Use-of-Force Committee created to review Denton Police Department policies

Article Originally Published by Ileana Garnand on North Texas Daily

Denton’s newly-formed Use-of-Force Committee has begun its investigation and review of Denton Police Department policies after the city joined a nationwide initiative for Black Lives Matter created in response to the murder of George Floyd.

The ad hoc committee was approved by Denton City Council in early June. With it, Mayor Chris Watts united with the nationwide Commit to Action initiative for police reform, founded by former President Barack Obama and the My Brother’s Keeper Alliance. The city’s mission utilizes a plan to “review,” “engage,” “report” and “reform.”

“It’s critical to all communities within the city of Denton that they are protected by the police and they don’t feel like they need to be protected from the police,” Denton City Council member Paul Meltzer said.

Committee meetings have been held every Thursday and will transition to a biweekly format starting this August.

Presentations make up the majority of the meeting agendas, which include conversations regarding city and state-level law enforcement policies.

The final meeting will be held on Sept. 10 and the committee’s recommendations on the Denton Police Department’s use-of-force policies and practices are due no later than Sept. 15, 2020

The committee consists of 26 members.
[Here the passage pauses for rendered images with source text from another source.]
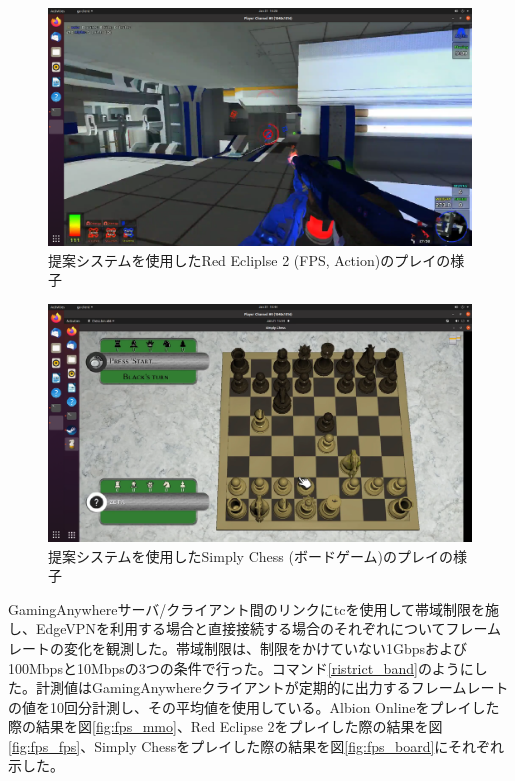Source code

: \begin{figure}[h!]
    \centering
    \includegraphics[width=\textwidth,keepaspectratio,clip]{img/screen_fps.pdf}
    \caption{提案システムを使用したRed Ecliplse 2 (FPS, Action)のプレイの様子}
    \label{fig:screen_fps}
\end{figure}

\begin{figure}[h!]
    \centering
    \includegraphics[width=\textwidth,keepaspectratio,clip]{img/screen_board.pdf}
    \caption{提案システムを使用したSimply Chess (ボードゲーム)のプレイの様子}
    \label{fig:screen_board}
\end{figure}

GamingAnywhereサーバ/クライアント間のリンクにtcを使用して帯域制限を施し、EdgeVPNを利用する場合と直接接続する場合のそれぞれについてフレームレートの変化を観測した。帯域制限は、制限をかけていない1Gbpsおよび100Mbpsと10Mbpsの3つの条件で行った。コマンド\ref{ristrict_band}のようにした。計測値はGamingAnywhereクライアントが定期的に出力するフレームレートの値を10回分計測し、その平均値を使用している。Albion Onlineをプレイした際の結果を図\ref{fig:fps_mmo}、Red Eclipse 2をプレイした際の結果を図\ref{fig:fps_fps}、Simply Chessをプレイした際の結果を図\ref{fig:fps_board}にそれぞれ示した。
As a special committee formed by the mayor, 21 were appointed by Watts and five are ex officio members. Meltzer said he was initially reluctant to the idea of having only one person in charge of choosing the committee’s members but then “saw the roster and was very impressed and happy to support it.”

“A number of people contacted me saying [Denton] can’t have a committee without including a person [representing a certain demographic] and that person was on it,” Meltzer said.

Officer Yancy Green, the Secretary of the Denton Police Officer Association, was selected to represent both the association and the police department on the committee.

“There’s a lot of misinformation out there,” Green said. “So I can provide facts about the inner workings of the department.”

While the inclusion of a representative from the university was allegedly a point of contention, Meltzer said Denton City Council members advocated in favor of the perspective of younger citizens.

Representatives from the University of North Texas, Texas Woman’s University and North Central Texas College were chosen.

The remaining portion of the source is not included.